Assignment identification number: 1485017590

Assignment number: ARQ202008079002

Ministry Name: Ministry of Environment

Name of research management (specialized) institution: Korea Environmental Industry and Technology Institute

Research Project Name: Green Innovation Enterprise Growth Support Program (R&D)

Research project title: Smart ventilation system improvement and development of technology for diversification of use

Contribution rate: 50%

Name of project performing organization: Awesome Ray Co., Ltd.

Research Period: 2020-09-28 ~ 2022-12-31

Prior to the detailed description of the present invention, the terms or words used in this specification and claims should not be construed as being limited to a common or dictionary meaning, and the inventor intends to explain his or her invention in the best way.
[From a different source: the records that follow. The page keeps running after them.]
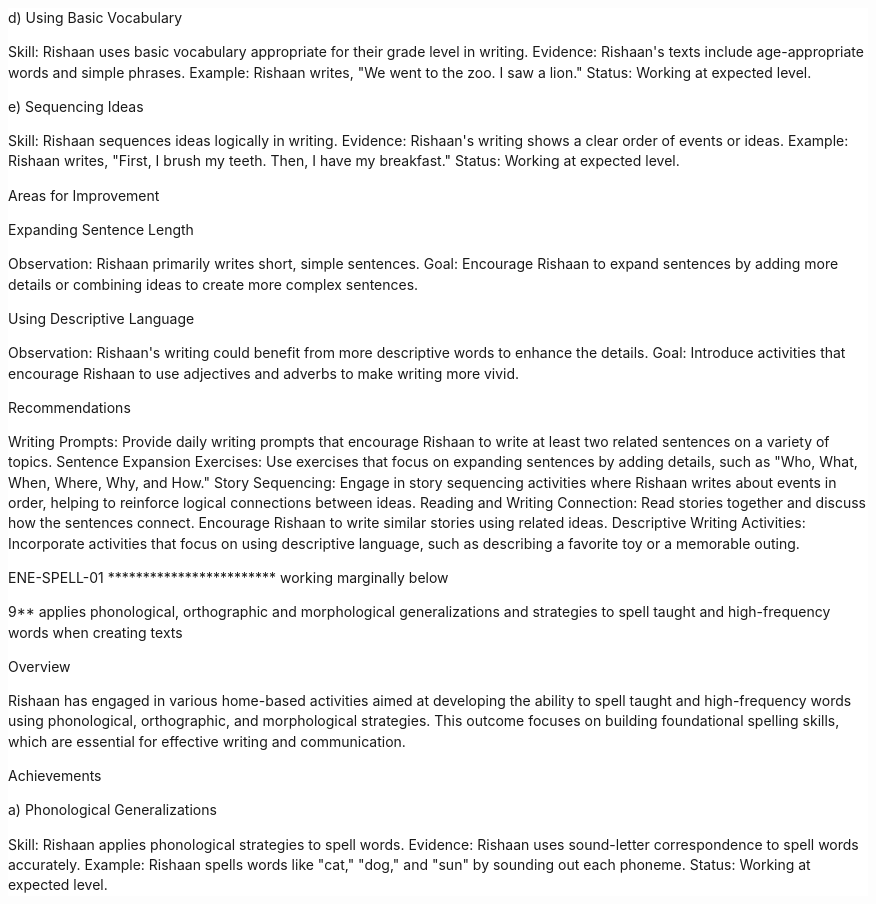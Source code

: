 d) Using Basic Vocabulary

Skill: Rishaan uses basic vocabulary appropriate for their grade level in writing.
Evidence: Rishaan's texts include age-appropriate words and simple phrases.
Example: Rishaan writes, "We went to the zoo. I saw a lion."
Status: Working at expected level.

e) Sequencing Ideas

Skill: Rishaan sequences ideas logically in writing.
Evidence: Rishaan's writing shows a clear order of events or ideas.
Example: Rishaan writes, "First, I brush my teeth. Then, I have my breakfast."
Status: Working at expected level.

Areas for Improvement

Expanding Sentence Length

Observation: Rishaan primarily writes short, simple sentences.
Goal: Encourage Rishaan to expand sentences by adding more details or combining ideas to create more complex sentences.

Using Descriptive Language

Observation: Rishaan's writing could benefit from more descriptive words to enhance the details.
Goal: Introduce activities that encourage Rishaan to use adjectives and adverbs to make writing more vivid.

Recommendations

Writing Prompts: Provide daily writing prompts that encourage Rishaan to write at least two related sentences on a variety of topics.
Sentence Expansion Exercises: Use exercises that focus on expanding sentences by adding details, such as "Who, What, When, Where, Why, and How."
Story Sequencing: Engage in story sequencing activities where Rishaan writes about events in order, helping to reinforce logical connections between ideas.
Reading and Writing Connection: Read stories together and discuss how the sentences connect. Encourage Rishaan to write similar stories using related ideas.
Descriptive Writing Activities: Incorporate activities that focus on using descriptive language, such as describing a favorite toy or a memorable outing.
 
ENE-SPELL-01  ************************ working marginally below

9** applies phonological, orthographic and morphological generalizations and strategies to spell taught and high-frequency words when creating texts

Overview

Rishaan has engaged in various home-based activities aimed at developing the ability to spell taught and high-frequency words using phonological, orthographic, and morphological strategies. This outcome focuses on building foundational spelling skills, which are essential for effective writing and communication.

Achievements

a) Phonological Generalizations 

Skill: Rishaan applies phonological strategies to spell words.
Evidence: Rishaan uses sound-letter correspondence to spell words accurately.
Example: Rishaan spells words like "cat," "dog," and "sun" by sounding out each phoneme.
Status: Working at expected level.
Based on the principle that the concept of risk terms can be properly defined, they must be interpreted as meanings and concepts consistent with the technical spirit of the present invention.

Since the following descriptions and configurations of the embodiments described in this specification are only one of the most preferred embodiments of the present invention and do not represent all of the technical spirit of the present invention, various equivalents that can replace them at the time of the present application It should be understood that variations and modifications may exist.

In this specification, when an element is referred to as being “connected” or “coupled” with another element, it may be directly placed/connected/coupled to the other element or a third element therebetween. This means that the element may be placed. For example, that a first component is connected to a second component may mean that the first component and the second component are directly contacted and connected, or may be connected indirectly through a third component.

In this specification, when an element is referred to as being disposed “on” or “above” another element, it may mean disposed “above” or “below” the other element. You may. Like reference numerals designate like components. Also, in the drawings, the thickness, ratio, and dimensions of components are exaggerated for effective description of technical content.

In this specification, singular expressions include plural expressions unless the context clearly dictates otherwise. In this specification, the term "comprising" is intended to indicate that there is an embodied feature, number, step, component, or combination thereof, but one or more other features, numbers, steps, components, or combinations thereof. It should be understood that it does not preclude the possibility of existence or addition of combinations.

Terms such as first and second may be used to describe various components, but the components should not be limited by the terms. These terms are only used for the purpose of distinguishing one component from another. For example, a first element may be termed a second element, and similarly, a second element may be termed a first element, without departing from the scope of the present invention.

Singular expressions include plural expressions unless the context clearly dictates otherwise.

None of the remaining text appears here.